There are gizmos that let your smartphone read credit cards, sync with your fitness wristband and even function as a TV remote control. Now you can add "run an HIV test" to the list.
A device invented by biomedical engineers at Columbia University turns a smartphone into a lab that can test human blood for the virus that causes AIDS or the bacteria that cause syphilis. The device is a dongle that attaches to the headphone jack, and requires no separate batteries. An app on the phone reads the results.
The dongle contains a lab on a chip. It consists of a one-time-use cassette — which has tiny channels as thin as a human hair — and a pump, which is operated by a mechanical button and draws blood from an inlet through the channels.
Once the blood is inside the device, it meets chemicals that react with markers for HIV and syphilis. This kind of test is called an enzyme-linked immunosorbent assay (ELISA), and is considered one of the best methods for diagnosing diseases, said Samuel Sia, an associate professor of biomedical engineering at Columbia, who led the research. [ 7 Devastating Infectious Diseases ]
The blood changes the color and opacity of the chemicals (formally speaking, the solutions' optical depth changes). Then, LED lights shine through the mixture to a set of photocells, which read the change in the color and opacity and send the data to the app. The whole process takes 15 minutes.
The device requires little power because the pump is hand-activated — the person who wants to conduct the blood test presses a plunger to draw the blood. The current to run the LEDs comes from the phone's audio signal, according the researchers' report of their device, which is published today (Feb. 4) in the journal Science Translational Medicine.

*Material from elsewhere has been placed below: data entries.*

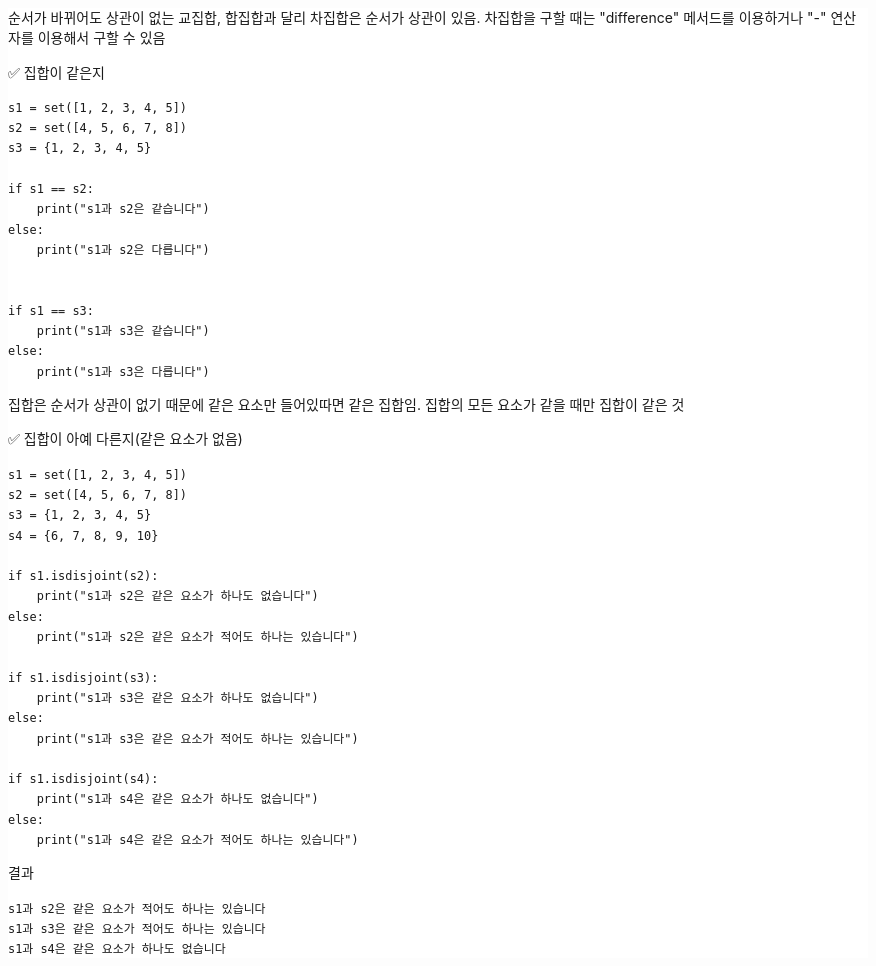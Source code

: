 순서가 바뀌어도 상관이 없는 교집합, 합집합과 달리 차집합은 순서가 상관이 있음. 차집합을 구할 때는 "difference" 메서드를 이용하거나 "-" 연산자를 이용해서 구할 수 있음

✅ 집합이 같은지

```
s1 = set([1, 2, 3, 4, 5])
s2 = set([4, 5, 6, 7, 8])
s3 = {1, 2, 3, 4, 5}

if s1 == s2:
    print("s1과 s2은 같습니다")
else:
    print("s1과 s2은 다릅니다")


if s1 == s3:
    print("s1과 s3은 같습니다")
else:
    print("s1과 s3은 다릅니다")
```

집합은 순서가 상관이 없기 때문에 같은 요소만 들어있따면 같은 집합임. 집합의 모든 요소가 같을 때만 집합이 같은 것

✅ 집합이 아예 다른지(같은 요소가 없음)

```
s1 = set([1, 2, 3, 4, 5])
s2 = set([4, 5, 6, 7, 8])
s3 = {1, 2, 3, 4, 5}
s4 = {6, 7, 8, 9, 10}

if s1.isdisjoint(s2):
    print("s1과 s2은 같은 요소가 하나도 없습니다")
else:
    print("s1과 s2은 같은 요소가 적어도 하나는 있습니다")

if s1.isdisjoint(s3):
    print("s1과 s3은 같은 요소가 하나도 없습니다")
else:
    print("s1과 s3은 같은 요소가 적어도 하나는 있습니다")

if s1.isdisjoint(s4):
    print("s1과 s4은 같은 요소가 하나도 없습니다")
else:
    print("s1과 s4은 같은 요소가 적어도 하나는 있습니다")
```

결과

```
s1과 s2은 같은 요소가 적어도 하나는 있습니다
s1과 s3은 같은 요소가 적어도 하나는 있습니다
s1과 s4은 같은 요소가 하나도 없습니다
```
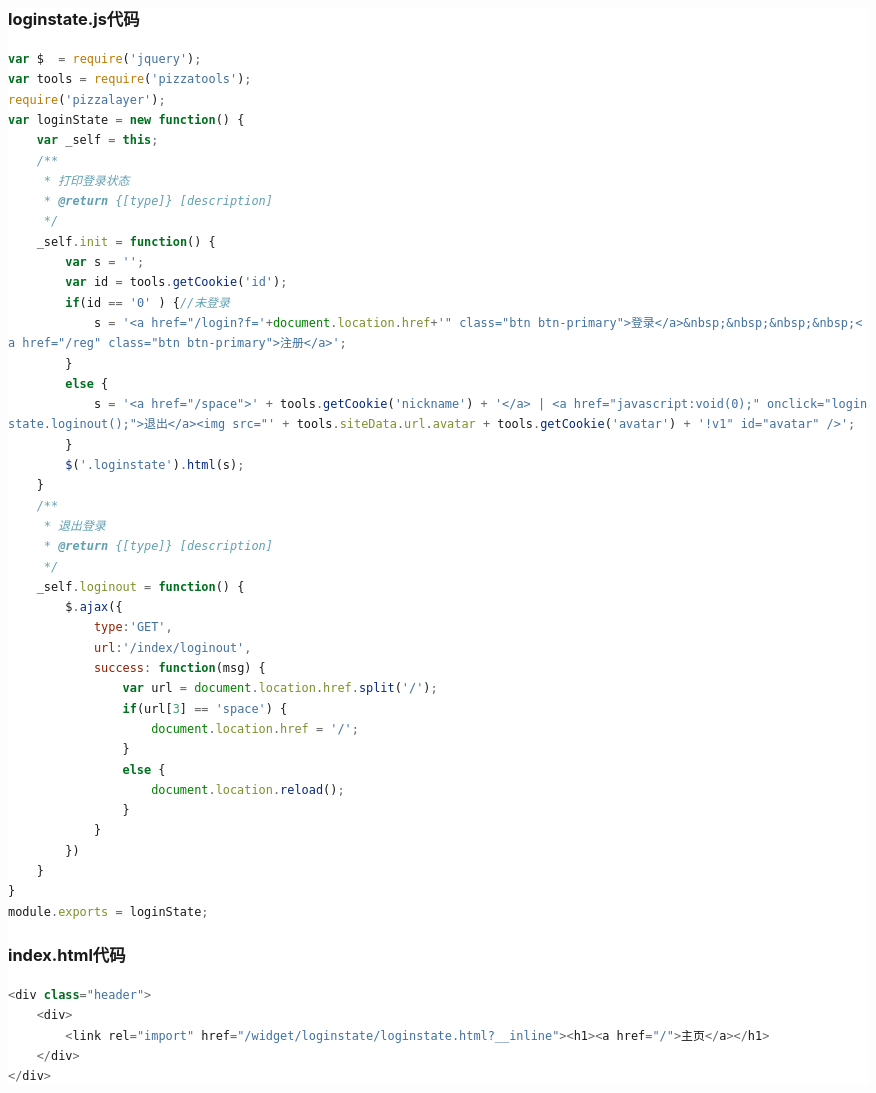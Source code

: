 ### loginstate.js代码
```js
var $  = require('jquery');
var tools = require('pizzatools');
require('pizzalayer');
var loginState = new function() {
	var _self = this;
	/**
	 * 打印登录状态
	 * @return {[type]} [description]
	 */
	_self.init = function() {
		var s = '';
		var id = tools.getCookie('id');
		if(id == '0' ) {//未登录
			s = '<a href="/login?f='+document.location.href+'" class="btn btn-primary">登录</a>&nbsp;&nbsp;&nbsp;&nbsp;<a href="/reg" class="btn btn-primary">注册</a>';
		}
		else {
			s = '<a href="/space">' + tools.getCookie('nickname') + '</a> | <a href="javascript:void(0);" onclick="loginstate.loginout();">退出</a><img src="' + tools.siteData.url.avatar + tools.getCookie('avatar') + '!v1" id="avatar" />';
		}
		$('.loginstate').html(s);
	}
	/**
	 * 退出登录
	 * @return {[type]} [description]
	 */
	_self.loginout = function() {
		$.ajax({
			type:'GET',
			url:'/index/loginout',
			success: function(msg) {
				var url = document.location.href.split('/');
				if(url[3] == 'space') {
					document.location.href = '/';
				}
				else {
					document.location.reload();
				}
			}
		})
	}
}
module.exports = loginState;
```
### index.html代码
```js
<div class="header">
	<div>
		<link rel="import" href="/widget/loginstate/loginstate.html?__inline"><h1><a href="/">主页</a></h1>
	</div>
</div>

```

The test results can be read by anyone with little prior training in lab technique necessary, the researchers said.
The researchers got the idea for the device when examining the costs and the logistical difficulties of getting equipment for HIV testing to rural areas or developing countries. Lab-on-a-chip devices have become more common in the last several years, but few are designed for use by people who don't have a lot of trianing, and the devices themselves tend to be expensive and customized.

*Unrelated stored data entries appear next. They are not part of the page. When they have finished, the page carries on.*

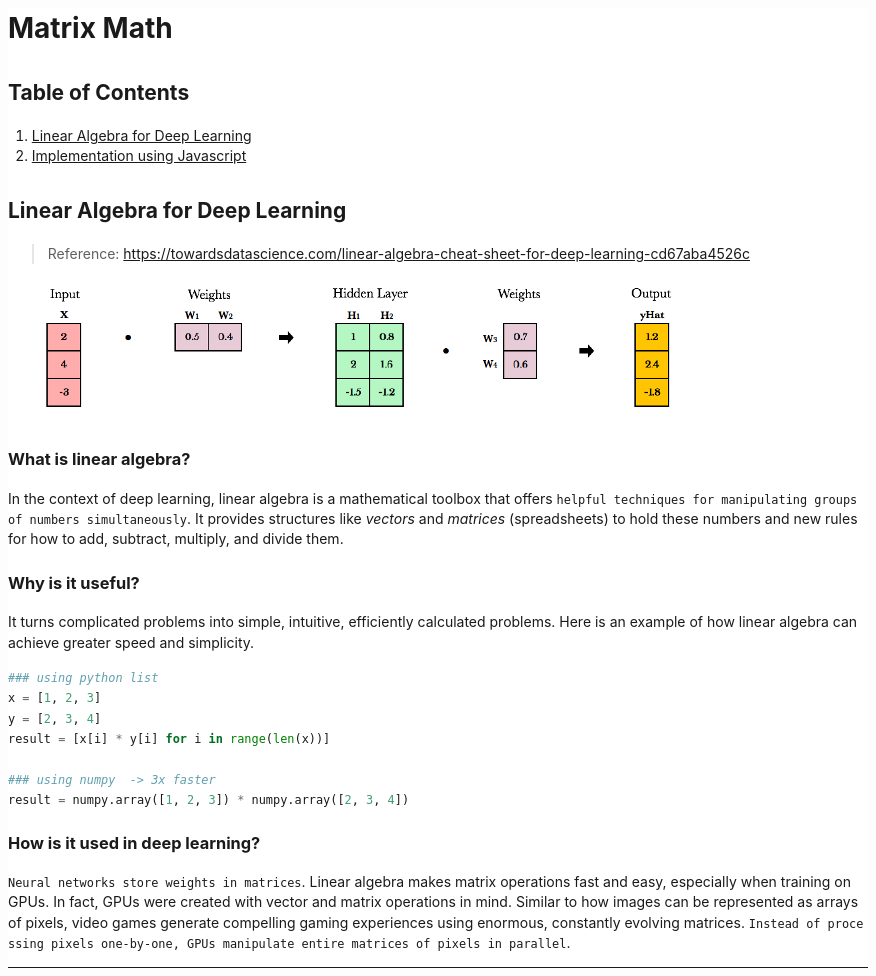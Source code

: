 
# Matrix Math

## Table of Contents

 1. [Linear Algebra for Deep Learning](#linear-algebra-for-deep-learning)
 2. [Implementation using Javascript](#implementation-using-javascript)



## Linear Algebra for Deep Learning

> Reference: https://towardsdatascience.com/linear-algebra-cheat-sheet-for-deep-learning-cd67aba4526c

![figure_01](images/matrix_math_01.png)

### What is linear algebra?

In the context of deep learning, linear algebra is a mathematical toolbox that offers `helpful techniques for manipulating groups of numbers simultaneously`. It provides structures like *vectors* and *matrices* (spreadsheets) to hold these numbers and new rules for how to add, subtract, multiply, and divide them.

### Why is it useful?

It turns complicated problems into simple, intuitive, efficiently calculated problems. Here is an example of how linear algebra can achieve greater speed and simplicity.

```python
### using python list
x = [1, 2, 3]
y = [2, 3, 4]
result = [x[i] * y[i] for i in range(len(x))]

### using numpy  -> 3x faster
result = numpy.array([1, 2, 3]) * numpy.array([2, 3, 4])
```

### How is it used in deep learning?

`Neural networks store weights in matrices`. Linear algebra makes matrix operations fast and easy, especially when training on GPUs. In fact, GPUs were created with vector and matrix operations in mind. Similar to how images can be represented as arrays of pixels, video games generate compelling gaming experiences using enormous, constantly evolving matrices. `Instead of processing pixels one-by-one, GPUs manipulate entire matrices of pixels in parallel`.

---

"People [developing such devices] were not focused on usability," Sia said. "If you have a test that takes 20 steps and a laboratory staff, that's not going to make an impact on society."
Although sophisticated lab technology is scant in the developing world, smartphones are being adopted quickly. The research firm Informa UK projects that the number of smartphone connections, a close proxy for users, in Africa will grow to 204 million in 2015, from 154 million in 2014.
That kind of growth makes smartphones a natural target for the kind of technological development involved in the blood-testing device, the researchers said.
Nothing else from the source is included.